Entry Catalyst t (h) T (°C) Solvent Conversion rateb (%) 1 Rh2(OAc)4 5 111 toluene n.r. 2 Rh2(OAc)4 3 40 DCM n.r. 3 CuI 3 40 DCM n.r. 4 CuI 1 111 toluene 42 5 CuI 2 111 toluene 59 6 CuI 3.5 111 toluene 100c 7d – 24 40 DCM n.r.

aReaction conditions: alkene (0.15 mmol), diazo compound 5 (0.1 mmol), CuI (1 mol %), dry toluene, 111 °C, Ar atmosphere; bDetermined by 19F NMR spectroscopy; cIsolated yield 74%. dUnder UV irradiation.
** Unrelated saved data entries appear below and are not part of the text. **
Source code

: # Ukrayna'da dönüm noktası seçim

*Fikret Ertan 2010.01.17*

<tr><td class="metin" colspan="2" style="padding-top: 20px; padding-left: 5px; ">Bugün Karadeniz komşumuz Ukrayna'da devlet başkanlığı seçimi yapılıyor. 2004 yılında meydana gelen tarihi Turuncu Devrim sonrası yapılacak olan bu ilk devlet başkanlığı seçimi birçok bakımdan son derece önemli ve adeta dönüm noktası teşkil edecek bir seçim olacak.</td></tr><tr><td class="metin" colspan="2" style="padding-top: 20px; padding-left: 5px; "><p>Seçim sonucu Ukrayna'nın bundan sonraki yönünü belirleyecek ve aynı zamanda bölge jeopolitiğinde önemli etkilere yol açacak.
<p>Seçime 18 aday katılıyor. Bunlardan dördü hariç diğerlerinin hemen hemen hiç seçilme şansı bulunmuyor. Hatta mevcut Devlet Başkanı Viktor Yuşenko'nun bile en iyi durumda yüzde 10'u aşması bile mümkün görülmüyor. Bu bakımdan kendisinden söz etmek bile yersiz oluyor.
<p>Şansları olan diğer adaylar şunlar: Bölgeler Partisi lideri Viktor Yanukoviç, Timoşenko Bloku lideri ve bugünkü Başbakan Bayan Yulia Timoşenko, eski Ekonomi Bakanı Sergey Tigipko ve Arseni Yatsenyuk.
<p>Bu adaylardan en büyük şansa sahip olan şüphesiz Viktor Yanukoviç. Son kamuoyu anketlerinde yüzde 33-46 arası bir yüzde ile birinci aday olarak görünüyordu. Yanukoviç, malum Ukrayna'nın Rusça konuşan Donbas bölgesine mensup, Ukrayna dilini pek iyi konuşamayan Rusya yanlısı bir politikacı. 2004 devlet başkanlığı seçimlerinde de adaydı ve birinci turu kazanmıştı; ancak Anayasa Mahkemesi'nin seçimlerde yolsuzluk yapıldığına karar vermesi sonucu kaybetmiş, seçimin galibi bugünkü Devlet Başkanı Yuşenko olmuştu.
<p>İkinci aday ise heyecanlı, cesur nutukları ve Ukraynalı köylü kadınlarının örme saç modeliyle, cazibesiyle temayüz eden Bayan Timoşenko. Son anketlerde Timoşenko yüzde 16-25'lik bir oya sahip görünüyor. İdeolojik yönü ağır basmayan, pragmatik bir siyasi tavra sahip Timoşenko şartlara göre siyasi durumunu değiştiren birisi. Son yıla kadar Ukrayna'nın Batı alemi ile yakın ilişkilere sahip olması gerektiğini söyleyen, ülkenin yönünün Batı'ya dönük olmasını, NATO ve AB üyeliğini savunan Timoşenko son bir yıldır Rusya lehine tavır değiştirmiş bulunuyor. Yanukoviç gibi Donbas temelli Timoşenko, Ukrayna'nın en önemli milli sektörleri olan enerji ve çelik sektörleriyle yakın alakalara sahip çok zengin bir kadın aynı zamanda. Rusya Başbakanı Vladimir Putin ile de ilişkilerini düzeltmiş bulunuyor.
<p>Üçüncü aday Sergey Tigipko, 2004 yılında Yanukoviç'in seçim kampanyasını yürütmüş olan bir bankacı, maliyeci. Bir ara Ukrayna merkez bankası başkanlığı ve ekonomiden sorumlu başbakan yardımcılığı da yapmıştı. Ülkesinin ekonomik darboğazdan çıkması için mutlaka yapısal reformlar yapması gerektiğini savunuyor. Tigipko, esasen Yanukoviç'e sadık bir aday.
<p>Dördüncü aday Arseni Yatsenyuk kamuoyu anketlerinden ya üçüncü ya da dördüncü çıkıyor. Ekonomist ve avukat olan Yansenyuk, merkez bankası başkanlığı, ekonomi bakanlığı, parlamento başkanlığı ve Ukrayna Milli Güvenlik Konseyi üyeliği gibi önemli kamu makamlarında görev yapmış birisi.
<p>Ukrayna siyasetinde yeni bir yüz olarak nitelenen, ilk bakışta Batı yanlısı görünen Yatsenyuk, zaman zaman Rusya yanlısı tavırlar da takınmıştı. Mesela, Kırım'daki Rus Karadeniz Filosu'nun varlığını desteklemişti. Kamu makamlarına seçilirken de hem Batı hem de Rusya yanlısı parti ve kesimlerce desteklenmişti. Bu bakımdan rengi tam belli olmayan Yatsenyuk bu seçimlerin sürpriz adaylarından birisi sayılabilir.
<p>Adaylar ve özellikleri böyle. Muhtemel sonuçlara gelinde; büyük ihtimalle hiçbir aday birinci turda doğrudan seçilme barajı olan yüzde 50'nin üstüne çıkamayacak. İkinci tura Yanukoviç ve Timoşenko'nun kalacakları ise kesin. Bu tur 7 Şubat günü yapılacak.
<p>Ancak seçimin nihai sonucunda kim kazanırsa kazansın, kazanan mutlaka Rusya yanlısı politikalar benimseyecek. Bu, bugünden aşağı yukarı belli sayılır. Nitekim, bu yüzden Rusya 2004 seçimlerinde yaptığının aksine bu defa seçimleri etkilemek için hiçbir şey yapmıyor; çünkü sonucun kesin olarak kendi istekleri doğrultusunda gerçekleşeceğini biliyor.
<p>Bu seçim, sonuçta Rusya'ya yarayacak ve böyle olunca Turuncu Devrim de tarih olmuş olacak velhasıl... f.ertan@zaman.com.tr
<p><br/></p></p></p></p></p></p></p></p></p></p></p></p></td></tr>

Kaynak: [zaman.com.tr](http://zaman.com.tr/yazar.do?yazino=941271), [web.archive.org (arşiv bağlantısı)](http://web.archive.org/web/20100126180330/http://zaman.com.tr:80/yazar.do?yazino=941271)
Initially, dirhodium tetraacetate (Rh2(OAc)4), the most common catalyst for the preparation of cyclopropanes, was applied. To our surprise, the application of Rh2(OAc)4 did not lead to the desired product neither in dichloromethane nor in toluene (Table 1, entries 1 and 2). Switching the catalyst to copper(I) iodide in refluxing DCM, did not result in the formation of product 6a, as well (Table 1, entry 3). However, when CuI was used in boiling toluene, 42% of the diazo reagent 5 was converted to 6a after only 1 hour of stirring. Thus, to increase the conversion rate, the reaction time was prolonged up to 3.5 h. Indeed, after this time, complete conversion of the diazo reagent 5 was observed and cyclopropane 6a was isolated in 74% yield (Table 1, entry 6). In addition, in a catalyst-free reaction under UV irradiation, no reaction occurred and the starting diazo compound 5 was recovered (Table 1, entry 7).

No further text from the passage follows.